Connect PagerDuty to ChatGPT: Manage Incidents and Schedules

If you need to connect PagerDuty to ChatGPT to automate incident response, manage on-call schedules, or orchestrate IT operations, you need a Model Context Protocol (MCP) server. This server acts as the translation layer between ChatGPT's tool calls and PagerDuty's REST APIs. You can either build and maintain this infrastructure yourself, or use a managed integration platform like Truto to dynamically generate a secure, authenticated MCP server URL.

Giving a Large Language Model (LLM) read and write access to a critical enterprise system like PagerDuty is an engineering challenge. You have to handle OAuth 2.0 token lifecycles, map massive JSON schemas to MCP tool definitions, and deal with PagerDuty's specific rate limits. Every time PagerDuty updates an endpoint or deprecates a field, you have to update your server code, redeploy, and test the integration. This guide breaks down exactly how to use Truto to generate a secure, managed MCP server for PagerDuty, connect it natively to ChatGPT, and execute complex workflows using natural language.

If your team uses Claude, check out our guide on connecting PagerDuty to Claude or explore our broader architectural overview on connecting PagerDuty to AI Agents.

The Engineering Reality of the PagerDuty API

A custom MCP server is a self-hosted integration layer. While the open MCP standard provides a predictable way for models to discover tools, the reality of implementing it against PagerDuty's APIs is painful. You aren't just integrating a simple list of tickets - you are dealing with a complex hierarchy of incidents, alerts, log entries, and schedules, all of which have different design patterns, error formats, and operational quirks.

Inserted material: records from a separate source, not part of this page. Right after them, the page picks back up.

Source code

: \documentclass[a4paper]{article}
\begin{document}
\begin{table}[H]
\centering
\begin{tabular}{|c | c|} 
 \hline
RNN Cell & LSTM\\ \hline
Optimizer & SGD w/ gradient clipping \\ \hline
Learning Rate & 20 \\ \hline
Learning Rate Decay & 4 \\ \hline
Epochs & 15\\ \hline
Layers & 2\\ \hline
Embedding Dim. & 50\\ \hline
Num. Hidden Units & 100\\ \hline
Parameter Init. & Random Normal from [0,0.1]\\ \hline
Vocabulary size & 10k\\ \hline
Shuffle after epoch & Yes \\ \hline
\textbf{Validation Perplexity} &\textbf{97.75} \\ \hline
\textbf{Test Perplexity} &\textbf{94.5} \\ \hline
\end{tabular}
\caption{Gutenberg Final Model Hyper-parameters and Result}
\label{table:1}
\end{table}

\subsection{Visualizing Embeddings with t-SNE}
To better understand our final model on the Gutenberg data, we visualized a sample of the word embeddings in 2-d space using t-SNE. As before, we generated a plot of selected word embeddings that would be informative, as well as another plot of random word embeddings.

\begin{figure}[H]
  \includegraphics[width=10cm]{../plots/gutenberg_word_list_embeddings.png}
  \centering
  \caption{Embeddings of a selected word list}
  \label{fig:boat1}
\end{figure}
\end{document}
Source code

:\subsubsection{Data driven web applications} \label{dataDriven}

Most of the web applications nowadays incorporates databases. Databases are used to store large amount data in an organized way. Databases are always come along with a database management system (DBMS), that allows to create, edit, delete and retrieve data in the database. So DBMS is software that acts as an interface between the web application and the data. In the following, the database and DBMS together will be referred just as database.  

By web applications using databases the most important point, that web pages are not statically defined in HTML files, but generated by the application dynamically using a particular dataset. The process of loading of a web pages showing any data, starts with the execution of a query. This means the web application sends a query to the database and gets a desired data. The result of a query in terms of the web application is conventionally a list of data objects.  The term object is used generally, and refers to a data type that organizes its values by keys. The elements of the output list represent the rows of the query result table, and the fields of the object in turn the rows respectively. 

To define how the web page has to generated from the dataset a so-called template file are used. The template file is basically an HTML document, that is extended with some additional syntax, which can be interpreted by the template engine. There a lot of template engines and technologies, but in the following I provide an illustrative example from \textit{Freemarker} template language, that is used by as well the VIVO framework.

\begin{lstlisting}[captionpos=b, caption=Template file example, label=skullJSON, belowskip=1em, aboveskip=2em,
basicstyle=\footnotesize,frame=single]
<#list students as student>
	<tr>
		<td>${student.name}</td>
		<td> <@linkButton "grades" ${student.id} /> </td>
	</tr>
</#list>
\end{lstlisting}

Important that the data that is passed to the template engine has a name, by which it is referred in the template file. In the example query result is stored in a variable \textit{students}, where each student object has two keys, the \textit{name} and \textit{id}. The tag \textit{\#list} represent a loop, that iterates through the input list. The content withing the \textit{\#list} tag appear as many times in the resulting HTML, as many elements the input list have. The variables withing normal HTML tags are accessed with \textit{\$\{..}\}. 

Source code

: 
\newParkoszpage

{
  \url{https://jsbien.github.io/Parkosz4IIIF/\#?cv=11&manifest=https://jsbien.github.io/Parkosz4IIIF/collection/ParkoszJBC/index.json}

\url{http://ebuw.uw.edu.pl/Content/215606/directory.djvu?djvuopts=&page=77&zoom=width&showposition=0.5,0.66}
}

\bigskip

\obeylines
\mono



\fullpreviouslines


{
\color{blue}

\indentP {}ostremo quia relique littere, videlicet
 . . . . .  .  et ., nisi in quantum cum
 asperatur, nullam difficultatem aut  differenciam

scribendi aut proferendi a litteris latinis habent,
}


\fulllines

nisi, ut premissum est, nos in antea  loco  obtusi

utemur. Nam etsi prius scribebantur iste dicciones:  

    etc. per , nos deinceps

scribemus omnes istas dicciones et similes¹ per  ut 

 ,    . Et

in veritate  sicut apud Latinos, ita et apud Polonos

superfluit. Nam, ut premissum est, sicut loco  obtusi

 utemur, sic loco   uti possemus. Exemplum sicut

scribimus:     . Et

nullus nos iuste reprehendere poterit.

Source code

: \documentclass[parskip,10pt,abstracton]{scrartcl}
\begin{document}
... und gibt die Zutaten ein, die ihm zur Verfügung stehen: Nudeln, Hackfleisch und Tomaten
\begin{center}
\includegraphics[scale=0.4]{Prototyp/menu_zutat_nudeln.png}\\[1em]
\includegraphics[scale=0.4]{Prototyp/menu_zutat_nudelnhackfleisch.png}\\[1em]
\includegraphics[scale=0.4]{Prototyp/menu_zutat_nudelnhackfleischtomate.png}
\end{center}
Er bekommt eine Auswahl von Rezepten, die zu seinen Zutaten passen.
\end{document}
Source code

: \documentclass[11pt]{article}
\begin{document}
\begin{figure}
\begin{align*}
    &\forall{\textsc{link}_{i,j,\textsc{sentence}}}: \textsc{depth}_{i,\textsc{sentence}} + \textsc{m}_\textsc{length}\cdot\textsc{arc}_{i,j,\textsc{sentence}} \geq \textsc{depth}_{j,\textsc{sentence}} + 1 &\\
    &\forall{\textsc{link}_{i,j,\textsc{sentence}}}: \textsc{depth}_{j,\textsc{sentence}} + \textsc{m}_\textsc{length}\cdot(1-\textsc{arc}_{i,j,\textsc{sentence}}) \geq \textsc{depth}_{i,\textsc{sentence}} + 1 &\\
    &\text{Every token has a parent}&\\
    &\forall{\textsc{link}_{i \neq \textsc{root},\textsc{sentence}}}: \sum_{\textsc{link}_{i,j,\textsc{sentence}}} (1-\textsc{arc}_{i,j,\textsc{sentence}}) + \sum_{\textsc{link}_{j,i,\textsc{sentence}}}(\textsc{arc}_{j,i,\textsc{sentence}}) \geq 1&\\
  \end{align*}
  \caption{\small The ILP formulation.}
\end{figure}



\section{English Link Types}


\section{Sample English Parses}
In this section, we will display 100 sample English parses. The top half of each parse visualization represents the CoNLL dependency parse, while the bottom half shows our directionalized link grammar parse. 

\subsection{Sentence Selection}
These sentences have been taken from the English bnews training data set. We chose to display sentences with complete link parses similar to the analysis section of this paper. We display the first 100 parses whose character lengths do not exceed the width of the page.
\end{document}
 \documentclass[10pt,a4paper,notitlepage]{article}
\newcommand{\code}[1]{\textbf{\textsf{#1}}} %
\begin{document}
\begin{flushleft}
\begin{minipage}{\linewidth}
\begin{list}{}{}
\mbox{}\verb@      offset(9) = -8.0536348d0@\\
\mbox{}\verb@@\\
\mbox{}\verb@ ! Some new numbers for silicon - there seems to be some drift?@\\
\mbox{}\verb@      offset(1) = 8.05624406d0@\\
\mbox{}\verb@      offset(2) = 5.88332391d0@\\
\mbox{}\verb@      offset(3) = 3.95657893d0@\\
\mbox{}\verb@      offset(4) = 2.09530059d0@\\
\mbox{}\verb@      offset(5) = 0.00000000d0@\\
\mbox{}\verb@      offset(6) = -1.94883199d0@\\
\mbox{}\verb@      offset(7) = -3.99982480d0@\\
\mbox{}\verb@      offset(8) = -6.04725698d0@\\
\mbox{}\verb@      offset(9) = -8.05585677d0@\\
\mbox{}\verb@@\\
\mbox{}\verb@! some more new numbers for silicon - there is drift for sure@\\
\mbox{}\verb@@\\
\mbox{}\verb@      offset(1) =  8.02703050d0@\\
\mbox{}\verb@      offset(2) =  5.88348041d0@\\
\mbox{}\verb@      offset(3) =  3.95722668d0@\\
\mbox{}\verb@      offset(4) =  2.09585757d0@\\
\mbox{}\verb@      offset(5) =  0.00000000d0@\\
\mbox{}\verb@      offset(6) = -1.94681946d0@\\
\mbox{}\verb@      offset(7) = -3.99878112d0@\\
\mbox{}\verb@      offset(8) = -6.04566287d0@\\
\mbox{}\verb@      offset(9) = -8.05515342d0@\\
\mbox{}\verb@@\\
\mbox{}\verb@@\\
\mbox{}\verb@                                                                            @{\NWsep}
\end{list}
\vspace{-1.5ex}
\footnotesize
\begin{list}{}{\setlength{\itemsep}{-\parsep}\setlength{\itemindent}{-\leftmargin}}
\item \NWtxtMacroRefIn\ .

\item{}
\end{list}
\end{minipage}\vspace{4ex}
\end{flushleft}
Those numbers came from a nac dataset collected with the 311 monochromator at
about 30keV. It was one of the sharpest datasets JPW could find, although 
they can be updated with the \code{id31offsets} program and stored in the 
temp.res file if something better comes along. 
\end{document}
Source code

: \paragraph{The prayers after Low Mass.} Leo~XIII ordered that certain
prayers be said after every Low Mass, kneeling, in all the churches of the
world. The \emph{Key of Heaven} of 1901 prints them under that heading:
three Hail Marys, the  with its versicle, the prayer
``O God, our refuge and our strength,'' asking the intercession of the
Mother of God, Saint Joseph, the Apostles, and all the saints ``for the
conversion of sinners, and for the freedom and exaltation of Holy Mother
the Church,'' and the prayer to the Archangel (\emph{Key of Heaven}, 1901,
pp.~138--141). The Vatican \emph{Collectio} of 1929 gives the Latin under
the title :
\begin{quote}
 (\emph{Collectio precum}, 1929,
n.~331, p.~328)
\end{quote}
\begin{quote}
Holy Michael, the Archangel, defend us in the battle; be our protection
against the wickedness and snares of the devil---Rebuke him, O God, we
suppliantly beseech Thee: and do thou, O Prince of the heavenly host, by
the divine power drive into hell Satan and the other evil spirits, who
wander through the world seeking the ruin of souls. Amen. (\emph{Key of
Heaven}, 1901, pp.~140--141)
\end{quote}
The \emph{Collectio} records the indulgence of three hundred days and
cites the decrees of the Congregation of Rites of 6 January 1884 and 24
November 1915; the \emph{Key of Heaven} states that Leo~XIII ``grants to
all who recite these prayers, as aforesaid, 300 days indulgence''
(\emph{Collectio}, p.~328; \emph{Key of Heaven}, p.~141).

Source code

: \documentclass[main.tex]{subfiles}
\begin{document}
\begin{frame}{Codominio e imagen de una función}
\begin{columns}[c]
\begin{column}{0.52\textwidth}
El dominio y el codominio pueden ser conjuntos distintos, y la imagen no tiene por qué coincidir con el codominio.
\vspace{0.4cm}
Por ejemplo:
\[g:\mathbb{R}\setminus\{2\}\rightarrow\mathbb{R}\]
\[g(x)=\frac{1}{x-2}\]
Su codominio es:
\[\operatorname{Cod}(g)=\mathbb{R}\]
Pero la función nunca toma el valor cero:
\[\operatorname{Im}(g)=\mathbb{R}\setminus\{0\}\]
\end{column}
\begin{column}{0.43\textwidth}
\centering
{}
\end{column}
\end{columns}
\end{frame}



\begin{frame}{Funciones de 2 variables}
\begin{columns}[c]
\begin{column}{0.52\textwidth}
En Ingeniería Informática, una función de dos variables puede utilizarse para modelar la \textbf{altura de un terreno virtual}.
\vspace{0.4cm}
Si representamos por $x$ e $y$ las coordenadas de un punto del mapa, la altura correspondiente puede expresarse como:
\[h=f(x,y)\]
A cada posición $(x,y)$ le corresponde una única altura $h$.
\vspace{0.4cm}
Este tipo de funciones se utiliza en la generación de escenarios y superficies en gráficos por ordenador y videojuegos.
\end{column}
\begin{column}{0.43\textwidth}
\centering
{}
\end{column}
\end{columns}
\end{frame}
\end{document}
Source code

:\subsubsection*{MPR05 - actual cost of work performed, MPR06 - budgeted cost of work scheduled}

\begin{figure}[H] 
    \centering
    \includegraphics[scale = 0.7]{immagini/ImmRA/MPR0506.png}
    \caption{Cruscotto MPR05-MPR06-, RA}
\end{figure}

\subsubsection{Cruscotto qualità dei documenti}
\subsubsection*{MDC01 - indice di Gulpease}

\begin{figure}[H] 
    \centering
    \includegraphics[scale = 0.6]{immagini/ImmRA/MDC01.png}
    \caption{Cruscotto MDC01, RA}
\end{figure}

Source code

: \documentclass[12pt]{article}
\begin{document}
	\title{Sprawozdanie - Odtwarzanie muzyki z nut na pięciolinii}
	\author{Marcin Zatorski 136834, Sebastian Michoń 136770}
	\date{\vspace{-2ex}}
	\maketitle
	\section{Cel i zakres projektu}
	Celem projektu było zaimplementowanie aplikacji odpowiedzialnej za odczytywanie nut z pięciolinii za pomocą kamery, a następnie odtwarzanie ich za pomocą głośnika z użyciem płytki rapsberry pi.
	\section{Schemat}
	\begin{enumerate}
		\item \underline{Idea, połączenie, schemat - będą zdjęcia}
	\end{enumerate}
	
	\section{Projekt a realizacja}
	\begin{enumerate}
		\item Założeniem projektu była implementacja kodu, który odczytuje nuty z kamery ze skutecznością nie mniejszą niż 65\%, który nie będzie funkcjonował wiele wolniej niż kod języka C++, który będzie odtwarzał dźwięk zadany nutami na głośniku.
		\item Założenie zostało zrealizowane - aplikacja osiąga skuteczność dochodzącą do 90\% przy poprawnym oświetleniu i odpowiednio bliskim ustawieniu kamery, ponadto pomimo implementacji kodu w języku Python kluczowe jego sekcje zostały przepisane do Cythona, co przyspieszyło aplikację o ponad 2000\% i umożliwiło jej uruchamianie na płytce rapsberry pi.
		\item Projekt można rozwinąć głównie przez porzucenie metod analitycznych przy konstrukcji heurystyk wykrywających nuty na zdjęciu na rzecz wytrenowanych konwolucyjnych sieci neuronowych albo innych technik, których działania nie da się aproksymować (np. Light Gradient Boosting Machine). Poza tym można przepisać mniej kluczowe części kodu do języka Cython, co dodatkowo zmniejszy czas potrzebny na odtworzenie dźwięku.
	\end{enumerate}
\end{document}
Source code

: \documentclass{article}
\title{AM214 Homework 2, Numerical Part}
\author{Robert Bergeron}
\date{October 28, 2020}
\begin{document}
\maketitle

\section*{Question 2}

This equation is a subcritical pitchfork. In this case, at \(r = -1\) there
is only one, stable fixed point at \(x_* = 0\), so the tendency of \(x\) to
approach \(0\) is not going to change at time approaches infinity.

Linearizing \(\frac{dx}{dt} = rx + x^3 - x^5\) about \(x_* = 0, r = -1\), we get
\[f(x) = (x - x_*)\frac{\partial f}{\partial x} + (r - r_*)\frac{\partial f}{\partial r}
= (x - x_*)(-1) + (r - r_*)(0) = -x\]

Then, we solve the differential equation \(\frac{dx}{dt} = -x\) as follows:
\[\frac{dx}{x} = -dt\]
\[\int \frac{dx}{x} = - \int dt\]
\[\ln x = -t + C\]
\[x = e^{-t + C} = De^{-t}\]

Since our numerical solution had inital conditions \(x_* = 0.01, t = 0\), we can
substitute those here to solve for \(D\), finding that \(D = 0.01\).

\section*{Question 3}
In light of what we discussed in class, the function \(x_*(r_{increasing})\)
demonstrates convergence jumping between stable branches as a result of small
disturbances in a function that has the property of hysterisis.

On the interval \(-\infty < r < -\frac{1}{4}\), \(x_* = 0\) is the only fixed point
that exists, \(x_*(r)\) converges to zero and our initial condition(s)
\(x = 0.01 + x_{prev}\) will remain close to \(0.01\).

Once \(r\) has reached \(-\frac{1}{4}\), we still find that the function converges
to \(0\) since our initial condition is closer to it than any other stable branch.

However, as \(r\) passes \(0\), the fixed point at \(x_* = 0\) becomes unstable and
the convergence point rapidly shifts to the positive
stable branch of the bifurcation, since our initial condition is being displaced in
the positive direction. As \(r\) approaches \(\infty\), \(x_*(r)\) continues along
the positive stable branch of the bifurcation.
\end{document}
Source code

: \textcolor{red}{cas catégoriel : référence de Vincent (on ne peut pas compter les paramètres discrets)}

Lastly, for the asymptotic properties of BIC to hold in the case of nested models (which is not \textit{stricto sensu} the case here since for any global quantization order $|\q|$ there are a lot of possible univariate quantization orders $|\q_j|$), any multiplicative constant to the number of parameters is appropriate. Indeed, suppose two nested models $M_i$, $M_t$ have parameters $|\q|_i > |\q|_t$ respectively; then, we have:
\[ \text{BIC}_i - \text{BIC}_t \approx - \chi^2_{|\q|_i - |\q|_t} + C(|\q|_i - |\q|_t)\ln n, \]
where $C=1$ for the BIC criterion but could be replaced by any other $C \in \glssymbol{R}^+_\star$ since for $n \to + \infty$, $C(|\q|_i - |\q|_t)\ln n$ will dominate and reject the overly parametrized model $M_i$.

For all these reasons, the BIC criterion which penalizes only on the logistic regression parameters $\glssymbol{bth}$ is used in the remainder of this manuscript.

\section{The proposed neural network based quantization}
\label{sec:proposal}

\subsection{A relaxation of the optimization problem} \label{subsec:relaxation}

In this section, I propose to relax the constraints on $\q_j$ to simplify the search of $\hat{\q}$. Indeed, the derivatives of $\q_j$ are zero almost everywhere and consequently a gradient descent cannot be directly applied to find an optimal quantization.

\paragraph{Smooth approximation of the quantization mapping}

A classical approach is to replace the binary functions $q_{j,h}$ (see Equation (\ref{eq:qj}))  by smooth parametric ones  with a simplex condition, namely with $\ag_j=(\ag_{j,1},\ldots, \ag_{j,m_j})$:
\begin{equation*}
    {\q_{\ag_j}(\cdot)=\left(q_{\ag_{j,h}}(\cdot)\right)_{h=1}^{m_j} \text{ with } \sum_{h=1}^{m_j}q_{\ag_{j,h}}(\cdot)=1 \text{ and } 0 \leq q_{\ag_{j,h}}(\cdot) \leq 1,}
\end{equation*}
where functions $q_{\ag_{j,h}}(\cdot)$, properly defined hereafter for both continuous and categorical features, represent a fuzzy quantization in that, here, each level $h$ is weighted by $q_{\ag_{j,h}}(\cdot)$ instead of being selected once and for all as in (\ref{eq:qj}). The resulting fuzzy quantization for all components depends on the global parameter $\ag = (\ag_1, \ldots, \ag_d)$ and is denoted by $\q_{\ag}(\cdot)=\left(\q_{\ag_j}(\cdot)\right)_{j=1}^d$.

If you decide to build a custom MCP server for PagerDuty, you own the entire API lifecycle. Here are the specific integration challenges that break standard CRUD assumptions when working with PagerDuty:

The Incident vs. Alert Hierarchy

PagerDuty separates incidents from the underlying alerts that triggered them. An LLM might say "show me the payload of this incident," but the incident object itself does not contain the raw monitoring payload. To get that, the MCP server must know to query the /incidents/{id}/alerts endpoint, parse the specific alert bodies, and map the custom context keys back to the LLM. If your tool definitions do not explicitly separate incidents and alerts, the LLM will hallucinate data that it assumes should be present on the incident record.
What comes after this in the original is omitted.